CFZ IN THE NEWS: CRYPTOZOOLOGISTS WOULD LIKE TO BE TAKEN SERIOUSLY NOW

Members of the CFZ outside of Myrtle Cottage. Photo via
In the idyllic English countryside of northern Devon, on Back Street in the little town of Woolsery (nee Woolfardisworthy, population 1,123), sits Myrtle Cottage. For much of its existence, the cottage served as the family home of British Colonial Service Officer J.T. Downes, and was a place of utter normalcy. Now the home belongs to Downes’ son, Jonathan, and since 2005 it has become a rendezvous for people from all over the world to meet and discuss the presence of predatory wildcats on the English moors; proposed expeditions in search of draconic serpents in the swamps of South Sudan; and the validity of a recent spate of anecdotes about Papua New Guinean villagers building stockades to guard against murderous, 30-foot lizards raiding them from the depths of uncharted forests.
Woolsery is now the headquarters for Jonathan Downes’ Center for Fortean Zoology, which operates its museum, library, filmmaking studio, and small on-site publishing house from the cottage.

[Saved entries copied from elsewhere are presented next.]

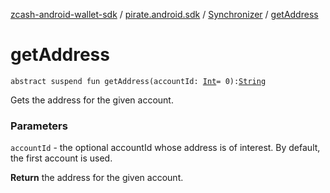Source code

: [zcash-android-wallet-sdk](../../index.md) / [pirate.android.sdk](../index.md) / [Synchronizer](index.md) / [getAddress](./get-address.md)

# getAddress

`abstract suspend fun getAddress(accountId: `[`Int`](https://kotlinlang.org/api/latest/jvm/stdlib/kotlin/-int/index.html)` = 0): `[`String`](https://kotlinlang.org/api/latest/jvm/stdlib/kotlin/-string/index.html)

Gets the address for the given account.

### Parameters

`accountId` - the optional accountId whose address is of interest. By default, the first
account is used.

**Return**
the address for the given account.

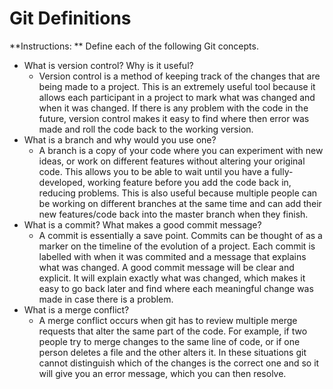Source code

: # Git Definitions

**Instructions: ** Define each of the following Git concepts.

* What is version control?  Why is it useful?
    - Version control is a method of keeping track of the changes that are being made to a project. This is an extremely useful tool because it allows each participant in a project to mark what was changed and when it was changed. If there is any problem with the code in the future, version control makes it easy to find where then error was made and roll the code back to the working version. 
* What is a branch and why would you use one?
    - A branch is a copy of your code where you can experiment with new ideas, or work on different features without altering your original code. This allows you to be able to wait until you have a fully-developed, working feature before you add the code back in, reducing problems. This is also useful because multiple people can be working on different branches at the same time and can add their new features/code back into the master branch when they finish. 
* What is a commit? What makes a good commit message?
    - A commit is essentially a save point. Commits can be thought of as a marker on the timeline of the evolution of a project. Each commit is labelled with when it was commited and a message that explains what was changed. A good commit message will be clear and explicit. It will explain exactly what was changed, which makes it easy to go back later and find where each meaningful change was made in case there is a problem. 
* What is a merge conflict?
    - A merge conflict occurs when git has to review multiple merge requests that alter the same part of the code. For example, if two people try to merge changes to the same line of code, or if one person deletes a file and the other alters it. In these situations git cannot distinguish which of the changes is the correct one and so it will give you an error message, which you can then resolve. 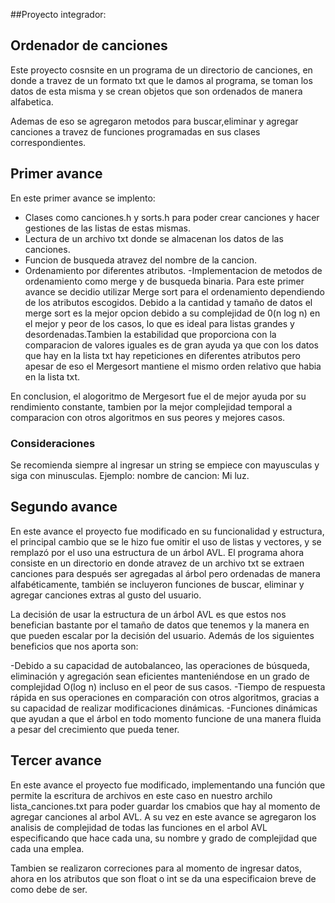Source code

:##Proyecto integrador:
## Ordenador de canciones 
Este proyecto cosnsite en un programa de un directorio de canciones, en donde a travez de un formato txt que le damos al programa, se toman los datos de esta misma y se crean objetos que son ordenados de manera alfabetica.

Ademas de eso se agregaron metodos para buscar,eliminar y agregar canciones a travez de funciones programadas en sus clases correspondientes. 

## Primer avance 
En este primer avance se implento:
- Clases como canciones.h y sorts.h para poder crear canciones y hacer gestiones de las listas de estas mismas.
- Lectura de un archivo txt donde se almacenan los datos de las canciones.
- Funcion de busqueda atravez del nombre de la cancion.
- Ordenamiento por diferentes atributos.
-Implementacion de metodos de ordenamiento como merge y de busqueda binaria.
Para este primer avance se decidio utilizar Merge sort para el ordenamiento dependiendo de los atributos escogidos.
Debido a la cantidad y tamaño de datos el merge sort es la mejor opcion debido a su complejidad de 0(n log n) en el mejor y peor de los casos, lo que es ideal para listas grandes y desordenadas.Tambien la estabilidad que proporciona con la comparacion de valores iguales es de gran ayuda ya que con los datos que hay en la lista txt hay repeticiones en diferentes atributos pero apesar de eso el Mergesort mantiene el mismo orden relativo que habia en la lista txt.

En conclusion, el alogoritmo de Mergesort fue el de mejor ayuda por su rendimiento constante, tambien por la mejor complejidad temporal a comparacion con otros algoritmos en sus peores y mejores casos.

### Consideraciones 
Se recomienda siempre al ingresar un string se empiece con mayusculas y siga con minusculas. Ejemplo: nombre de cancion: Mi luz.

## Segundo avance

En este avance el proyecto fue modificado en su funcionalidad y estructura, el principal cambio que se le hizo fue omitir el uso de listas y vectores, y se remplazó por el uso una estructura de un árbol AVL. El programa ahora consiste en un directorio en donde atravez de un archivo txt se extraen canciones para después ser agregadas al árbol pero ordenadas de manera alfabéticamente, también se incluyeron funciones de buscar, eliminar y agregar canciones extras al gusto del usuario.

La decisión de usar la estructura de un árbol AVL es que estos nos benefician bastante por el tamaño de datos que tenemos y la manera en que pueden escalar por la decisión del usuario. Además de los siguientes beneficios que nos aporta son:

-Debido a su capacidad de autobalanceo, las operaciones de búsqueda, eliminación y agregación sean eficientes manteniéndose en un grado de complejidad O(log n) incluso en el peor de sus casos.
-Tiempo de respuesta rápida en sus operaciones en comparación con otros algoritmos, gracias a su capacidad de realizar modificaciones dinámicas.
-Funciones dinámicas que ayudan a que el árbol en todo momento funcione de una manera fluida a pesar del crecimiento que pueda tener.

## Tercer avance

En este avance el proyecto fue modificado, implementando una función que permite la escritura de archivos en este caso en nuestro archilo lista_canciones.txt para poder guardar los cmabios que hay al momento de agregar canciones al arbol AVL. A su vez en este avance se agregaron los analisis de complejidad de todas las funciones en el arbol AVL especificando que hace cada una, su nombre y grado de complejidad que cada una emplea. 

Tambien se realizaron correciones para al momento de ingresar datos, ahora en los atributos que son float o int se da una especificaion breve de como debe de ser.









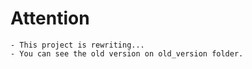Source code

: # Attention

    - This project is rewriting...
    - You can see the old version on old_version folder.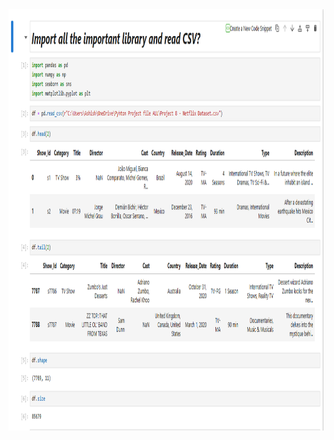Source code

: 
<img width="1314" height="674" alt="Complete Project SC" src= https://github.com/Ashishhhh2/Data-Analyst-Netflix_dataset/blob/main/Netflix%20Dataset.png/>
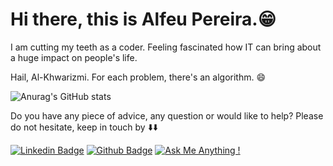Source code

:# Hi there, this is Alfeu Pereira.:grin:

 I am cutting my teeth as a coder. Feeling fascinated how IT can bring about a huge impact on people's life.
 
 Hail, Al-Khwarizmi. For each problem, there's an algorithm. 😄

![Anurag's GitHub stats](https://github-readme-stats.vercel.app/api?username=alfeups&show_icons=true&theme=prussian)





Do you have any piece of advice, any question or would like to help?
Please do not hesitate, keep in touch by :arrow_down::arrow_down:

[![Linkedin Badge](https://img.shields.io/badge/-LinkedIn-blue?style=flat-square&logo=Linkedin&logoColor=white&link=https://www.linkedin.com/in/alfeups//)](https://www.linkedin.com/in/alfeups/)
[![Github Badge](https://img.shields.io/badge/-Github-000?style=flat-square&logo=Github&logoColor=white&link=https://github.com/alfeups)](https://github.com/alfeups)
[![Ask Me Anything !](https://img.shields.io/badge/Ask%20me-anything-1abc9c.svg)](https://www.linkedin.com/in/alfeups/)
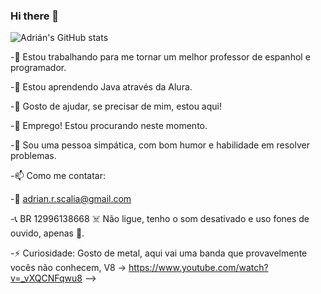 ### Hi there 👋
![Adrián's GitHub stats](https://github-readme-stats.vercel.app/api?username=lordars&show_icons=true&theme=radical)



-🔭 Estou trabalhando para me tornar um melhor professor de espanhol e programador.

-🌱 Estou aprendendo Java através da Alura.

-👯 Gosto de ajudar, se precisar de mim, estou aqui!

-🤔 Emprego! Estou procurando neste momento.

-💬 Sou uma pessoa simpática, com bom humor e habilidade em resolver problemas.

-📫 Como me contatar:

-📧 adrian.r.scalia@gmail.com

-📞 BR 12996138668 ☠️ Não ligue, tenho o som desativado e uso fones de ouvido, apenas 📝.

-⚡ Curiosidade: Gosto de metal, aqui vai uma banda que provavelmente vocês não conhecem, V8 -> https://www.youtube.com/watch?v=_vXQCNFqwu8
-->
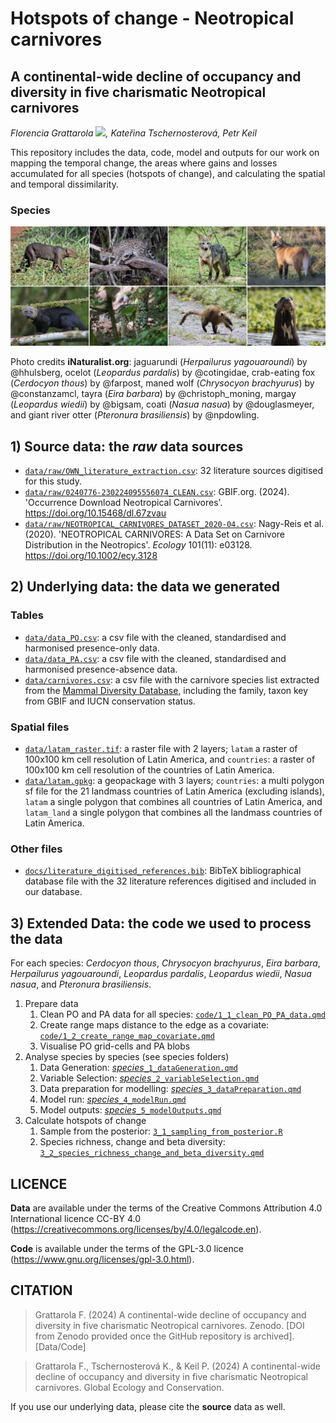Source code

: # Hotspots of change - Neotropical carnivores

## A continental-wide decline of occupancy and diversity in five charismatic Neotropical carnivores

*Florencia Grattarola <a dir="ltr" href="http://orcid.org/0000-0001-8282-5732" target="_blank"><img class="is-rounded" src="https://upload.wikimedia.org/wikipedia/commons/0/06/ORCID_iD.svg" width="15"></a>, Kateřina Tschernosterová, Petr Keil*

This repository includes the data, code, model and outputs for our work on mapping the temporal change, the areas where gains and losses accumulated for all species (hotspots of change), and calculating the spatial and temporal dissimilarity. 

### Species

![](/docs/readme.png)

Photo credits **iNaturalist.org**: jaguarundi (*Herpailurus yagouaroundi*) by @hhulsberg, ocelot (*Leopardus pardalis*) by @cotingidae, crab-eating fox (*Cerdocyon thous*) by @farpost, maned wolf (*Chrysocyon brachyurus*) by @constanzamcl, tayra (*Eira barbara*) by @christoph_moning, margay (*Leopardus wiedii*) by @bigsam, coati (*Nasua nasua*) by @douglasmeyer, and giant river otter (*Pteronura brasiliensis*) by @npdowling. 

## 1) **Source data**: the *raw* data sources

- [`data/raw/OWN_literature_extraction.csv`](data/raw/data_Kaca.csv): 32 literature sources digitised for this study.   
- [`data/raw/0240776-230224095556074_CLEAN.csv`](data/raw/0240776-230224095556074_CLEAN.csv): GBIF.org. (2024). 'Occurrence Download Neotropical Carnivores'. https://doi.org/10.15468/dl.67zvau 
- [`data/raw/NEOTROPICAL_CARNIVORES_DATASET_2020-04.csv`](data/raw/NEOTROPICAL_CARNIVORES_DATASET_2020-04.csv): Nagy-Reis et al. (2020). 'NEOTROPICAL CARNIVORES: A Data Set on Carnivore Distribution in the Neotropics'. *Ecology* 101(11): e03128. https://doi.org/10.1002/ecy.3128 

## 2) **Underlying data**: the data we generated

### Tables

- [`data/data_PO.csv`](data/data_PO.csv): a csv file with the cleaned, standardised and harmonised presence-only data.  
- [`data/data_PA.csv`](data/data_PA.csv): a csv file with the cleaned, standardised and harmonised presence-absence data.  
- [`data/carnivores.csv`](data/carnivores.csv): a csv file with the carnivore species list extracted from the [Mammal Diversity Database](https://doi.org/10.5281/zenodo.5945626), including the family, taxon key from GBIF and IUCN conservation status.  

### Spatial files

- [`data/latam_raster.tif`](data/latam_raster.tif): a raster file with 2 layers; `latam` a raster of 100x100 km cell resolution of Latin America, and `countries`: a raster of 100x100 km cell resolution of the countries of Latin America.  
- [`data/latam.gpkg`](data/latam.gpkg): a geopackage with 3 layers; `countries`: a multi polygon sf file for the 21 landmass countries of Latin America (excluding islands), `latam` a single polygon that combines all countries of Latin America, and `latam_land` a single polygon that combines all the landmass countries of Latin America.  

### Other files

- [`docs/literature_digitised_references.bib`](metadata/literature_digitised_references.bib): BibTeX bibliographical database file with the 32 literature references digitised and included in our database.  

## 3) **Extended Data**: the code we used to process the data

For each species: *Cerdocyon thous*, *Chrysocyon brachyurus*, *Eira barbara*, *Herpailurus yagouaroundi*, *Leopardus pardalis*, *Leopardus wiedii*, *Nasua nasua*, and *Pteronura brasiliensis*.  

1. Prepare data
   1. Clean PO and PA data for all species: [`code/1_1_clean_PO_PA_data.qmd`](code/1_1_clean_PO_PA_data.qmd)
   2. Create range maps distance to the edge as a covariate: [`code/1_2_create_range_map_covariate.qmd`]()
   3. Visualise PO grid-cells and PA blobs
2. Analyse species by species (see species folders)
   1. Data Generation: [*species*`_1_dataGeneration.qmd`]()
   2. Variable Selection: [*species*`_2_variableSelection.qmd`]()
   3. Data preparation for modelling: [*species*`_3_dataPreparation.qmd`]()
   4. Model run: [*species*`_4_modelRun.qmd`]()
   5. Model outputs: [*species*`_5_modelOutputs.qmd`]()
3. Calculate hotspots of change
   1. Sample from the posterior: [`3_1_sampling_from_posterior.R`](code/3_1_sampling_from_posterior.R)
   2. Species richness, change and beta diversity: [`3_2_species_richness_change_and_beta_diversity.qmd`](code/3_2_species_richness_change_and_beta_diversity.qmd)

## LICENCE

**Data** are available under the terms of the Creative Commons Attribution 4.0 International licence CC-BY 4.0 (https://creativecommons.org/licenses/by/4.0/legalcode.en).   

**Code** is available under the terms of the GPL-3.0 licence (https://www.gnu.org/licenses/gpl-3.0.html). 

## CITATION

> Grattarola F. (2024) A continental-wide decline of occupancy and diversity in five charismatic Neotropical carnivores. Zenodo. [DOI from Zenodo provided once the GitHub repository is archived]. [Data/Code]

> Grattarola F., Tschernosterová K., & Keil P. (2024) A continental-wide decline of occupancy and diversity in five charismatic Neotropical carnivores. Global Ecology and Conservation.

If you use our underlying data, please cite the **source** data as well.
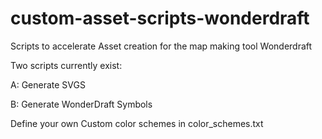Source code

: # custom-asset-scripts-wonderdraft
Scripts to accelerate Asset creation for the map making tool Wonderdraft

Two scripts currently exist:

A:
Generate SVGS

B:
Generate WonderDraft Symbols


Define your own Custom color schemes in color_schemes.txt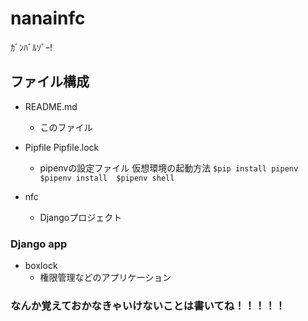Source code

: # nanainfc

ｶﾞﾝﾊﾞﾙｿﾞｰ!

## ファイル構成

- README.md
	- このファイル

- Pipfile Pipfile.lock
	- pipenvの設定ファイル
		仮想環境の起動方法
		`$pip install pipenv  $pipenv install  $pipenv shell`

- nfc
	- Djangoプロジェクト

### Django app

- boxlock
	- 権限管理などのアプリケーション

### なんか覚えておかなきゃいけないことは書いてね！！！！！
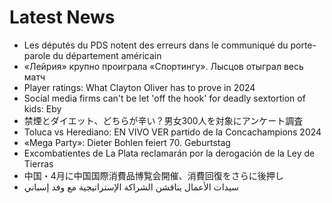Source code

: # Latest News
-  Les députés du PDS notent des erreurs dans le communiqué du porte-parole du département américain
-  «Лейрия» крупно проиграла «Спортингу». Лысцов отыграл весь матч
-  Player ratings: What Clayton Oliver has to prove in 2024
-  Social media firms can't be let 'off the hook' for deadly sextortion of kids: Eby
-  禁煙とダイエット、どちらが辛い？男女300人を対象にアンケート調査
-  Toluca vs Herediano: EN VIVO VER partido de la Concachampions 2024
-  «Mega Party»: Dieter Bohlen feiert 70. Geburtstag
-  Excombatientes de La Plata reclamarán por la derogación de la Ley de Tierras
-  中国・4月に中国国際消費品博覧会開催、消費回復をさらに後押し
-  سيدات الأعمال يناقشن الشراكة الإستراتيجية مع وفد إسباني
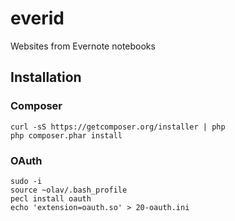 # everid

Websites from Evernote notebooks

## Installation

### Composer

    curl -sS https://getcomposer.org/installer | php
    php composer.phar install

### OAuth

    sudo -i
    source ~olav/.bash_profile
    pecl install oauth
    echo 'extension=oauth.so' > 20-oauth.ini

But despite its studious veneer, Fortean Zoology, is not an established and/or respected academic discipline. It’s Downes’s new moniker for cryptozoology, the search for undiscovered and mythical beasts. More colloquially, it’s the world of monster hunters—a world of sincere, often-bumbling believers, but also of hoaxers and profiteers who’ve sullied the title.